Output only the lines of the entries that follow, starting at the one with "cat myTeXFile.tex | l2b" and running down to the one with "cat example-for-pandoc.scrbl | b2pan", both included and unchanged.
BEGIN Available records
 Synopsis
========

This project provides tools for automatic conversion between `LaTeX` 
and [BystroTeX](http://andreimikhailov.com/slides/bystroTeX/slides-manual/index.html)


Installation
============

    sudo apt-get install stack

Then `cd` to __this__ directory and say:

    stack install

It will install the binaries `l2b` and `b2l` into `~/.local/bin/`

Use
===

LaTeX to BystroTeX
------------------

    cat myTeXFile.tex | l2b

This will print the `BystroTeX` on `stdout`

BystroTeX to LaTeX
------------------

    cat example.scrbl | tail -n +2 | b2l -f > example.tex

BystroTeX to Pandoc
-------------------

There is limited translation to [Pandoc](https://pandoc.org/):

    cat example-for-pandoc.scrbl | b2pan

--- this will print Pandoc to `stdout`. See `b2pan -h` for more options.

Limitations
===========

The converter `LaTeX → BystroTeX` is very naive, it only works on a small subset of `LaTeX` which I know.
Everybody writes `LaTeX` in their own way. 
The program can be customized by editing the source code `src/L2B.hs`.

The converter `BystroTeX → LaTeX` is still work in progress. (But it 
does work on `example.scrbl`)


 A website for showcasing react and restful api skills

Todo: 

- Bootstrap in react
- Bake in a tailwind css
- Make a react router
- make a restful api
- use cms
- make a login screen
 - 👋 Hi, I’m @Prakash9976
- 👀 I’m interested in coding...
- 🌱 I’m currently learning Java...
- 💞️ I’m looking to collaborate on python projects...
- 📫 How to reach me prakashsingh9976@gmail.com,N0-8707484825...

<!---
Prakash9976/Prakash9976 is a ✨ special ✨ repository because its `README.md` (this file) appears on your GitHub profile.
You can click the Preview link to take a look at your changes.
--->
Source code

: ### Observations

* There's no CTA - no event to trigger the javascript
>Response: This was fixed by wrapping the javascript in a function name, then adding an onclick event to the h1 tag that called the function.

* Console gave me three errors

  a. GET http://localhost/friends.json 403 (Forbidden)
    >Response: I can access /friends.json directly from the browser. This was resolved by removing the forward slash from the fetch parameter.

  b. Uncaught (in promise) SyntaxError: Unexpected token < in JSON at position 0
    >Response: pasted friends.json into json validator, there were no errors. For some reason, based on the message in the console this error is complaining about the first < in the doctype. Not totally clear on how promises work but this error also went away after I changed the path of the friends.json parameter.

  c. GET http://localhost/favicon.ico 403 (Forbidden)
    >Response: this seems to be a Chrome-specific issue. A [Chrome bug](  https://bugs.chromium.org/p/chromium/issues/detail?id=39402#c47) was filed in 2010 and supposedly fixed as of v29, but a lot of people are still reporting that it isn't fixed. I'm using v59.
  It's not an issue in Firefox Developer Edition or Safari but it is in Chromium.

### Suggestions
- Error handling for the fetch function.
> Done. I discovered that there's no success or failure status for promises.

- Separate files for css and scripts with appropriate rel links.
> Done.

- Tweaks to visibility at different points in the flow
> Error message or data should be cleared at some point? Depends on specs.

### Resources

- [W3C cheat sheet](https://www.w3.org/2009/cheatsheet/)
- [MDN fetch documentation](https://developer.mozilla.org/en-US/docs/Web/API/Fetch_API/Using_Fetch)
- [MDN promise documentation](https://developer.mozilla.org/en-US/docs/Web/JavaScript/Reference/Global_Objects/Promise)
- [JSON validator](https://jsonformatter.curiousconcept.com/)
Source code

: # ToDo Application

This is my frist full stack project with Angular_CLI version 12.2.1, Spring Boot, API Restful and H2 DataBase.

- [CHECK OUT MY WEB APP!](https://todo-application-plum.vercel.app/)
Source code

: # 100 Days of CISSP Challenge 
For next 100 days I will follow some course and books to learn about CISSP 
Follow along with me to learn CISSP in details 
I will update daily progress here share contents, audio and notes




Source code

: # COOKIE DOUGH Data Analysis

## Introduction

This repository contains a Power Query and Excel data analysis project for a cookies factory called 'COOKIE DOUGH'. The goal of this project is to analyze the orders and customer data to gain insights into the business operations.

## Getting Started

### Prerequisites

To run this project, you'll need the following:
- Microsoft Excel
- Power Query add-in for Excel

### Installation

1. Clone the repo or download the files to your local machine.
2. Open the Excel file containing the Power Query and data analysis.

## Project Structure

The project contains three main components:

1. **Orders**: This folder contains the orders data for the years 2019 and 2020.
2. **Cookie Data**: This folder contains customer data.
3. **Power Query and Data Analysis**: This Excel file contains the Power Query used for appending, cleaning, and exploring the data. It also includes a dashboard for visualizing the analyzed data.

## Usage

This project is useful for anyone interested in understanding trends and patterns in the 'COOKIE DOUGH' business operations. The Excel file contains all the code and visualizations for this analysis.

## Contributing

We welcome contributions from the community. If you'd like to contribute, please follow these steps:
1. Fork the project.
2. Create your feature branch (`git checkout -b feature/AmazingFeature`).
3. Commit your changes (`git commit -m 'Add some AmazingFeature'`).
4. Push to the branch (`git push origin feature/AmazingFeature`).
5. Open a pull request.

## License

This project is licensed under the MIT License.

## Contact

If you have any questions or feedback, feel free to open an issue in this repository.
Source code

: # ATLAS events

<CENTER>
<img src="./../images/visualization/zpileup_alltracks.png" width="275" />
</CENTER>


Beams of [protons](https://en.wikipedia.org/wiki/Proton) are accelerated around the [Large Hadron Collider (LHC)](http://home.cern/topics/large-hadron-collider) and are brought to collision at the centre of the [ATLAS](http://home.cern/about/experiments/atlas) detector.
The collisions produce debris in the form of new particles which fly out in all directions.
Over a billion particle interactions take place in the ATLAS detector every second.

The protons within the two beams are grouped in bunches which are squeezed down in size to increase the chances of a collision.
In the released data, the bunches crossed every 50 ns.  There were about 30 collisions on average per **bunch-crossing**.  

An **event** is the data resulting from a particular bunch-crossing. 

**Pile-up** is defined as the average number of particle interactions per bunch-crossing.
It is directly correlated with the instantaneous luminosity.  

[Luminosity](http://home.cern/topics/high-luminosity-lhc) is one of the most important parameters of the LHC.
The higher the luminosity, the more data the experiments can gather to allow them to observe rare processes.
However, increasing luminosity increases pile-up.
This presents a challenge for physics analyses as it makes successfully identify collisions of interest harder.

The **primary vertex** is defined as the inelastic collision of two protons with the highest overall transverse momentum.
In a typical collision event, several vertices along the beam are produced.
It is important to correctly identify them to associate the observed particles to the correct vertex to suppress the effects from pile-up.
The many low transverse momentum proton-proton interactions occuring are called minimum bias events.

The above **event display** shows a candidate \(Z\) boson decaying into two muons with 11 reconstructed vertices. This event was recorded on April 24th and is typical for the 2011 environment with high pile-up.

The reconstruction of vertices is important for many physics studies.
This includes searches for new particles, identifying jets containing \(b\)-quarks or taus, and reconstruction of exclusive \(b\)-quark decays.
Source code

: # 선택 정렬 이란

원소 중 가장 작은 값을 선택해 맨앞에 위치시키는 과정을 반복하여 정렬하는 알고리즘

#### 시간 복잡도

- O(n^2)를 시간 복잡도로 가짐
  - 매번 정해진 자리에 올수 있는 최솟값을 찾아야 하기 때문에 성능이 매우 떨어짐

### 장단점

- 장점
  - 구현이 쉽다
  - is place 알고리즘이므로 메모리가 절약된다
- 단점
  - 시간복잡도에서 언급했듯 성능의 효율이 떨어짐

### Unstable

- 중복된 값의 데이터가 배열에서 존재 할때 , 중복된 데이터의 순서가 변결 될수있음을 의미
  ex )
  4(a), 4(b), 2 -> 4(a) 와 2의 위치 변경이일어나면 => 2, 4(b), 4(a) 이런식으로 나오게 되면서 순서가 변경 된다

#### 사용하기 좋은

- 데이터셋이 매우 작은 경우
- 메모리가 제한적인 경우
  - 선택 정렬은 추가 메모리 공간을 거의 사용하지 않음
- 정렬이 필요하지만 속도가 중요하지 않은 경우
END Available records
**Finished exercise:**
    cat myTeXFile.tex | l2b

This will print the `BystroTeX` on `stdout`

BystroTeX to LaTeX
------------------

    cat example.scrbl | tail -n +2 | b2l -f > example.tex

BystroTeX to Pandoc
-------------------

There is limited translation to [Pandoc](https://pandoc.org/):

    cat example-for-pandoc.scrbl | b2pan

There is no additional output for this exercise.